DATASET EXTRACT
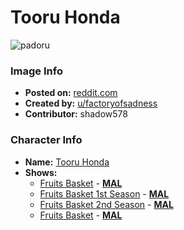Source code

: # Tooru Honda

![padoru](https://raw.githubusercontent.com/shadow578/Project-Padoru/master/Padoru/fruits-basket-tooru-honda.png "Tooru Honda")

### Image Info
* **Posted on:**     [reddit.com](https://www.reddit.com/r/Padoru/comments/e0jxzb/tohru_honda_fruits_basket/)
* **Created by:**    [u/factoryofsadness](https://github.com/shadow578/Project-Padoru/blob/master/table-of-contents/creators/ufactoryofsadness.md)
* **Contributor:**   shadow578

### Character Info
* **Name:**   [Tooru Honda](https://myanimelist.net/character/207)
* **Shows:**
  * [Fruits Basket](https://github.com/shadow578/Project-Padoru/blob/master/table-of-contents/shows/FruitsBasket.md) - [__MAL__](https://myanimelist.net/anime/120/Fruits_Basket)
  * [Fruits Basket 1st Season](https://github.com/shadow578/Project-Padoru/blob/master/table-of-contents/shows/FruitsBasket1stSeason.md) - [__MAL__](https://myanimelist.net/anime/38680/Fruits_Basket_1st_Season)
  * [Fruits Basket 2nd Season](https://github.com/shadow578/Project-Padoru/blob/master/table-of-contents/shows/FruitsBasket2ndSeason.md) - [__MAL__](https://myanimelist.net/anime/40417/Fruits_Basket_2nd_Season)
  * [Fruits Basket](https://github.com/shadow578/Project-Padoru/blob/master/table-of-contents/shows/FruitsBasket.md) - [__MAL__](https://myanimelist.net/manga/102/Fruits_Basket)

WHAT YOU NEED TO DO
Reproduce the entire listing exactly, except for any pictures it contains.

SOLUTION
Source code

: # Tooru Honda

![padoru](https://raw.githubusercontent.com/shadow578/Project-Padoru/master/Padoru/fruits-basket-tooru-honda.png "Tooru Honda")

### Image Info
* **Posted on:**     [reddit.com](https://www.reddit.com/r/Padoru/comments/e0jxzb/tohru_honda_fruits_basket/)
* **Created by:**    [u/factoryofsadness](https://github.com/shadow578/Project-Padoru/blob/master/table-of-contents/creators/ufactoryofsadness.md)
* **Contributor:**   shadow578

### Character Info
* **Name:**   [Tooru Honda](https://myanimelist.net/character/207)
* **Shows:**
  * [Fruits Basket](https://github.com/shadow578/Project-Padoru/blob/master/table-of-contents/shows/FruitsBasket.md) - [__MAL__](https://myanimelist.net/anime/120/Fruits_Basket)
  * [Fruits Basket 1st Season](https://github.com/shadow578/Project-Padoru/blob/master/table-of-contents/shows/FruitsBasket1stSeason.md) - [__MAL__](https://myanimelist.net/anime/38680/Fruits_Basket_1st_Season)
  * [Fruits Basket 2nd Season](https://github.com/shadow578/Project-Padoru/blob/master/table-of-contents/shows/FruitsBasket2ndSeason.md) - [__MAL__](https://myanimelist.net/anime/40417/Fruits_Basket_2nd_Season)
  * [Fruits Basket](https://github.com/shadow578/Project-Padoru/blob/master/table-of-contents/shows/FruitsBasket.md) - [__MAL__](https://myanimelist.net/manga/102/Fruits_Basket)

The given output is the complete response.